Highest point
- Elevation: 2,430 m (7,970 ft)
- Prominence: 80 m (260 ft)
- Parent peak: Mount Meringue
- Coordinates: 62°06′36″N 127°42′05″W﻿ / ﻿62.1100°N 127.7013°W

Geography
- Country: Canada
- Territory: Northwest Territories
- Parent range: Mackenzie Mountains
- Topo map: NTS 95L4 Mount Sir James MacBrien

Climbing
- First ascent: July 12, 1960 Bill Buckingham and party
- Easiest route: West Ridge

= Phenocryst Spire =

Mountain in Canada

Phenocryst Spire is a peak in the Cirque of the Unclimbables, Northwest Territories, Canada. The peak is on a ridge 1.1 kilometers to the northeast of Mount Meringue, its parent, and has an elevation of 2430 meters.

==Climbing history==
On July 12, 1960 the Bill Buckingham party completed a first ascent of Phenocryst Spire via the West Ridge as part of their expedition to the Cirque of the Unclimbables, and following a successful ascent of Mount Meringue earlier in the day.

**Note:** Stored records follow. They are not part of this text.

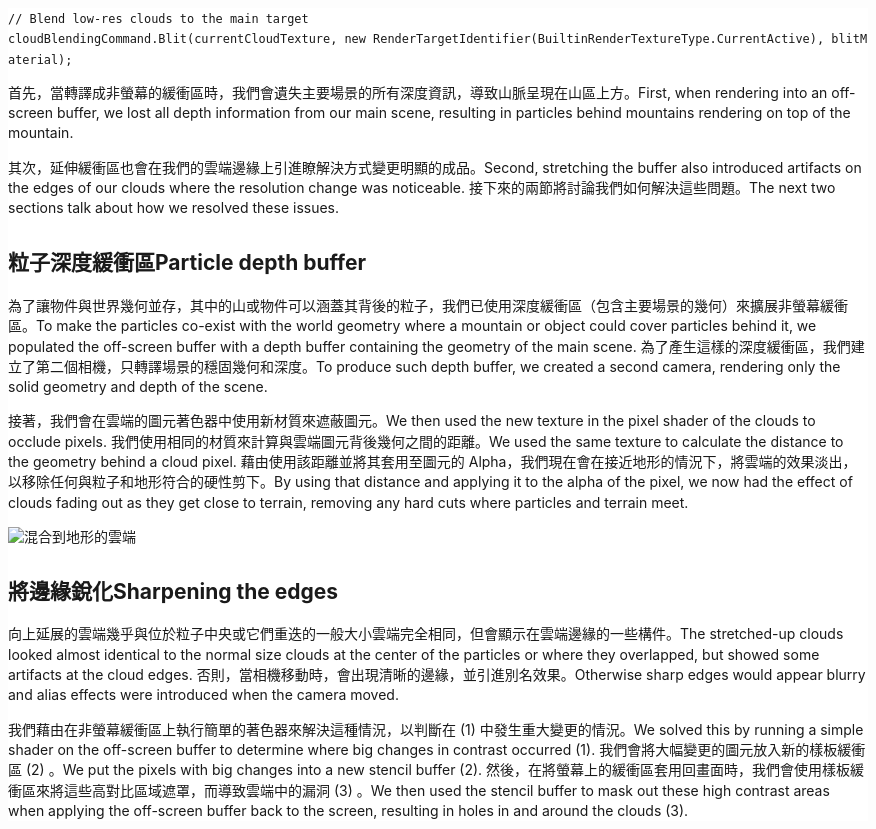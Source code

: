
 ```
// Blend low-res clouds to the main target
cloudBlendingCommand.Blit(currentCloudTexture, new RenderTargetIdentifier(BuiltinRenderTextureType.CurrentActive), blitMaterial);
```

<span data-ttu-id="c9efc-167">首先，當轉譯成非螢幕的緩衝區時，我們會遺失主要場景的所有深度資訊，導致山脈呈現在山區上方。</span><span class="sxs-lookup"><span data-stu-id="c9efc-167">First, when rendering into an off-screen buffer, we lost all depth information from our main scene, resulting in particles behind mountains rendering on top of the mountain.</span></span>

<span data-ttu-id="c9efc-168">其次，延伸緩衝區也會在我們的雲端邊緣上引進瞭解決方式變更明顯的成品。</span><span class="sxs-lookup"><span data-stu-id="c9efc-168">Second, stretching the buffer also introduced artifacts on the edges of our clouds where the resolution change was noticeable.</span></span> <span data-ttu-id="c9efc-169">接下來的兩節將討論我們如何解決這些問題。</span><span class="sxs-lookup"><span data-stu-id="c9efc-169">The next two sections talk about how we resolved these issues.</span></span>

## <a name="particle-depth-buffer"></a><span data-ttu-id="c9efc-170">粒子深度緩衝區</span><span class="sxs-lookup"><span data-stu-id="c9efc-170">Particle depth buffer</span></span>

<span data-ttu-id="c9efc-171">為了讓物件與世界幾何並存，其中的山或物件可以涵蓋其背後的粒子，我們已使用深度緩衝區（包含主要場景的幾何）來擴展非螢幕緩衝區。</span><span class="sxs-lookup"><span data-stu-id="c9efc-171">To make the particles co-exist with the world geometry where a mountain or object could cover particles behind it, we populated the off-screen buffer with a depth buffer containing the geometry of the main scene.</span></span> <span data-ttu-id="c9efc-172">為了產生這樣的深度緩衝區，我們建立了第二個相機，只轉譯場景的穩固幾何和深度。</span><span class="sxs-lookup"><span data-stu-id="c9efc-172">To produce such depth buffer, we created a second camera, rendering only the solid geometry and depth of the scene.</span></span>

<span data-ttu-id="c9efc-173">接著，我們會在雲端的圖元著色器中使用新材質來遮蔽圖元。</span><span class="sxs-lookup"><span data-stu-id="c9efc-173">We then used the new texture in the pixel shader of the clouds to occlude pixels.</span></span> <span data-ttu-id="c9efc-174">我們使用相同的材質來計算與雲端圖元背後幾何之間的距離。</span><span class="sxs-lookup"><span data-stu-id="c9efc-174">We used the same texture to calculate the distance to the geometry behind a cloud pixel.</span></span> <span data-ttu-id="c9efc-175">藉由使用該距離並將其套用至圖元的 Alpha，我們現在會在接近地形的情況下，將雲端的效果淡出，以移除任何與粒子和地形符合的硬性剪下。</span><span class="sxs-lookup"><span data-stu-id="c9efc-175">By using that distance and applying it to the alpha of the pixel, we now had the effect of clouds fading out as they get close to terrain, removing any hard cuts where particles and terrain meet.</span></span>

![混合到地形的雲端](images/clouds-blended-to-terrain-700px.jpg)

## <a name="sharpening-the-edges"></a><span data-ttu-id="c9efc-177">將邊緣銳化</span><span class="sxs-lookup"><span data-stu-id="c9efc-177">Sharpening the edges</span></span>

<span data-ttu-id="c9efc-178">向上延展的雲端幾乎與位於粒子中央或它們重迭的一般大小雲端完全相同，但會顯示在雲端邊緣的一些構件。</span><span class="sxs-lookup"><span data-stu-id="c9efc-178">The stretched-up clouds looked almost identical to the normal size clouds at the center of the particles or where they overlapped, but showed some artifacts at the cloud edges.</span></span> <span data-ttu-id="c9efc-179">否則，當相機移動時，會出現清晰的邊緣，並引進別名效果。</span><span class="sxs-lookup"><span data-stu-id="c9efc-179">Otherwise sharp edges would appear blurry and alias effects were introduced when the camera moved.</span></span>

<span data-ttu-id="c9efc-180">我們藉由在非螢幕緩衝區上執行簡單的著色器來解決這種情況，以判斷在 (1) 中發生重大變更的情況。</span><span class="sxs-lookup"><span data-stu-id="c9efc-180">We solved this by running a simple shader on the off-screen buffer to determine where big changes in contrast occurred (1).</span></span> <span data-ttu-id="c9efc-181">我們會將大幅變更的圖元放入新的樣板緩衝區 (2) 。</span><span class="sxs-lookup"><span data-stu-id="c9efc-181">We put the pixels with big changes into a new stencil buffer (2).</span></span> <span data-ttu-id="c9efc-182">然後，在將螢幕上的緩衝區套用回畫面時，我們會使用樣板緩衝區來將這些高對比區域遮罩，而導致雲端中的漏洞 (3) 。</span><span class="sxs-lookup"><span data-stu-id="c9efc-182">We then used the stencil buffer to mask out these high contrast areas when applying the off-screen buffer back to the screen, resulting in holes in and around the clouds (3).</span></span>
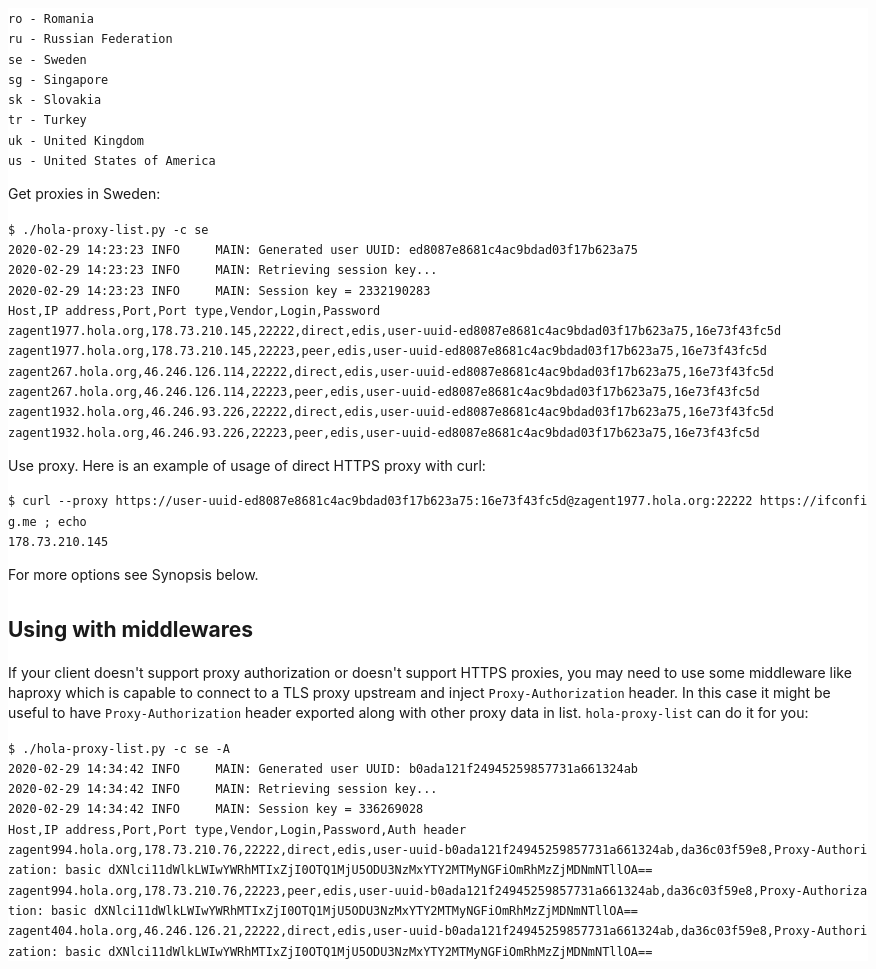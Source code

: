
 ```
ro - Romania
ru - Russian Federation
se - Sweden
sg - Singapore
sk - Slovakia
tr - Turkey
uk - United Kingdom
us - United States of America
```

Get proxies in Sweden:

```
$ ./hola-proxy-list.py -c se
2020-02-29 14:23:23 INFO     MAIN: Generated user UUID: ed8087e8681c4ac9bdad03f17b623a75
2020-02-29 14:23:23 INFO     MAIN: Retrieving session key...
2020-02-29 14:23:23 INFO     MAIN: Session key = 2332190283
Host,IP address,Port,Port type,Vendor,Login,Password
zagent1977.hola.org,178.73.210.145,22222,direct,edis,user-uuid-ed8087e8681c4ac9bdad03f17b623a75,16e73f43fc5d
zagent1977.hola.org,178.73.210.145,22223,peer,edis,user-uuid-ed8087e8681c4ac9bdad03f17b623a75,16e73f43fc5d
zagent267.hola.org,46.246.126.114,22222,direct,edis,user-uuid-ed8087e8681c4ac9bdad03f17b623a75,16e73f43fc5d
zagent267.hola.org,46.246.126.114,22223,peer,edis,user-uuid-ed8087e8681c4ac9bdad03f17b623a75,16e73f43fc5d
zagent1932.hola.org,46.246.93.226,22222,direct,edis,user-uuid-ed8087e8681c4ac9bdad03f17b623a75,16e73f43fc5d
zagent1932.hola.org,46.246.93.226,22223,peer,edis,user-uuid-ed8087e8681c4ac9bdad03f17b623a75,16e73f43fc5d
```

Use proxy. Here is an example of usage of direct HTTPS proxy with curl:

```
$ curl --proxy https://user-uuid-ed8087e8681c4ac9bdad03f17b623a75:16e73f43fc5d@zagent1977.hola.org:22222 https://ifconfig.me ; echo
178.73.210.145
```

For more options see Synopsis below.

## Using with middlewares

If your client doesn't support proxy authorization or doesn't support HTTPS proxies, you may need to use some middleware like haproxy which is capable to connect to a TLS proxy upstream and inject `Proxy-Authorization` header. In this case it might be useful to have `Proxy-Authorization` header exported along with other proxy data in list. `hola-proxy-list` can do it for you:

```
$ ./hola-proxy-list.py -c se -A
2020-02-29 14:34:42 INFO     MAIN: Generated user UUID: b0ada121f24945259857731a661324ab
2020-02-29 14:34:42 INFO     MAIN: Retrieving session key...
2020-02-29 14:34:42 INFO     MAIN: Session key = 336269028
Host,IP address,Port,Port type,Vendor,Login,Password,Auth header
zagent994.hola.org,178.73.210.76,22222,direct,edis,user-uuid-b0ada121f24945259857731a661324ab,da36c03f59e8,Proxy-Authorization: basic dXNlci11dWlkLWIwYWRhMTIxZjI0OTQ1MjU5ODU3NzMxYTY2MTMyNGFiOmRhMzZjMDNmNTllOA==
zagent994.hola.org,178.73.210.76,22223,peer,edis,user-uuid-b0ada121f24945259857731a661324ab,da36c03f59e8,Proxy-Authorization: basic dXNlci11dWlkLWIwYWRhMTIxZjI0OTQ1MjU5ODU3NzMxYTY2MTMyNGFiOmRhMzZjMDNmNTllOA==
zagent404.hola.org,46.246.126.21,22222,direct,edis,user-uuid-b0ada121f24945259857731a661324ab,da36c03f59e8,Proxy-Authorization: basic dXNlci11dWlkLWIwYWRhMTIxZjI0OTQ1MjU5ODU3NzMxYTY2MTMyNGFiOmRhMzZjMDNmNTllOA==
```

The team accessed the peak by rappelling from the summit of Mount Meringue onto the saddle separating it from Phenocryst, then using a mixture of crack and face climbing techniques to reach the summit.

In the years since the first ascent, the peak has seen several other ascents via the East Ridge and the South Buttress, as well as the establishment of a 1,500 foot, 24 pitch route by Mark Reeves and Steve Sinfield in 2001 which they named The Hustler.